Mailing List Archives Authenticated access	UW Madison Computer Sciences Department Computer Systems Lab

[Date Prev][Date Next][Thread Prev][Thread Next][Date Index][Thread Index]

[Condor-users] condor termsig = 11 on checkpoint restart

Date: Thu, 2 Jun 2005 18:38:56 -0500
From: Naveen Neelakantam <neelakan@xxxxxxxx>
Subject: [Condor-users] condor termsig = 11 on checkpoint restart

Hello,

First let my start off by saying that I have been a very happy condor user for over a year now. However, a few of our machines got upgraded to Fedora Core 3 and all hell has broken loose on our condor install. Now, I am a frustrated condor user who is desperately trying to be happy again. :-)

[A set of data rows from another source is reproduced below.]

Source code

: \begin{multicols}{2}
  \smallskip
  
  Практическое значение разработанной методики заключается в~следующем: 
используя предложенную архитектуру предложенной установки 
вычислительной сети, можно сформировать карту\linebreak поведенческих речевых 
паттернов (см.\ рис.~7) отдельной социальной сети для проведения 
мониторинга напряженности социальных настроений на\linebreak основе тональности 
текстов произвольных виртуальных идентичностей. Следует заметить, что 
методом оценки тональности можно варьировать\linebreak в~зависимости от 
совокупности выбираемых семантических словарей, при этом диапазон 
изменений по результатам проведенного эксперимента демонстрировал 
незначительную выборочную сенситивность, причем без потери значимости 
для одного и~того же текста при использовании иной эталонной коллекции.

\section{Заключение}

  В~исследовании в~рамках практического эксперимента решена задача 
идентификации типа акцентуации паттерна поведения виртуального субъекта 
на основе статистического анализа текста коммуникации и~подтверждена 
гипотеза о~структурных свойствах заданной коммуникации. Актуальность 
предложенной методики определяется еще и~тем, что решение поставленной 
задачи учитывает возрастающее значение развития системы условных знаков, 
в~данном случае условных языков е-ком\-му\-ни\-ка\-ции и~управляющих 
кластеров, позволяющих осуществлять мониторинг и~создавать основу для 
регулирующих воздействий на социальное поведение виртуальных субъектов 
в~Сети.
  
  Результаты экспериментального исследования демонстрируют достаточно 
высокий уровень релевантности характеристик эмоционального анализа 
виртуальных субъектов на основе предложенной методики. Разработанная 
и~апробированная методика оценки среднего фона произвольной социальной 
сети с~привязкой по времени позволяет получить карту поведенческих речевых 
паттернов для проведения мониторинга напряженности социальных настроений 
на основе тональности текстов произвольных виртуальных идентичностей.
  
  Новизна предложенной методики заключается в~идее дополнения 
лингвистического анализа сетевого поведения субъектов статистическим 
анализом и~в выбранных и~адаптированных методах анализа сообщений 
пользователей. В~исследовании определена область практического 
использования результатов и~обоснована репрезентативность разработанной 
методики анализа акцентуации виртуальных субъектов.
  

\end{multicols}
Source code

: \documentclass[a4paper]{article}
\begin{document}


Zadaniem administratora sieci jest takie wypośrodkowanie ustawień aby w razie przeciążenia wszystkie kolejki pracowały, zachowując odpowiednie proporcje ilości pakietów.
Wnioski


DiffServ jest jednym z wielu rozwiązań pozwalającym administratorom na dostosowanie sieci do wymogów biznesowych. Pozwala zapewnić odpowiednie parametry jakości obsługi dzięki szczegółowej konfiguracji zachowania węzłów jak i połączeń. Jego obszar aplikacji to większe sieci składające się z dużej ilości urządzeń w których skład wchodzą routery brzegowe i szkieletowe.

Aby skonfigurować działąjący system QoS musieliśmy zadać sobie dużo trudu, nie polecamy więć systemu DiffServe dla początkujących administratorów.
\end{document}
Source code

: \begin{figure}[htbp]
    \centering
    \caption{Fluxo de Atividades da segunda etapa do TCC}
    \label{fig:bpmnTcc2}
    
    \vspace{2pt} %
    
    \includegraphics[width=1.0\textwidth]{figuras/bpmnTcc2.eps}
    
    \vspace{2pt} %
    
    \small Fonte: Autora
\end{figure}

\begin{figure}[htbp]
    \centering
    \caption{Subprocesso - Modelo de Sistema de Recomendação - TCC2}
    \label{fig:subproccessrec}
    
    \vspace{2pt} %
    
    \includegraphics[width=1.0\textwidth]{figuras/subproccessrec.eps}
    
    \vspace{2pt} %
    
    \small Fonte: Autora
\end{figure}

I am having problems with condor version 6.7.7 and standard universe jobs exiting with signal 11 after restarting from a checkpoint. Every time the problem occurs I see something like the following in the shadow log:

6/2 17:26:37 (10.5) (312):Read: Done restoring file state 6/2 17:26:37 (10.5) (312):Read: About to restore signal state 6/2 17:26:37 (10.5) (312):Read: About to return to user code 6/2 17:26:37 (10.5) (312):Shadow: Job 10.5 exited, termsig = 11, coredump = 0, retcode = 0 6/2 17:26:37 (10.5) (312):Shadow: was killed by signal 11.

Specifically the problem only occurs when a job running on a Fedora Core 3 node gets checkpointed and restarted on one of our Redhat Linux 7.3 nodes (and possibly vice versa).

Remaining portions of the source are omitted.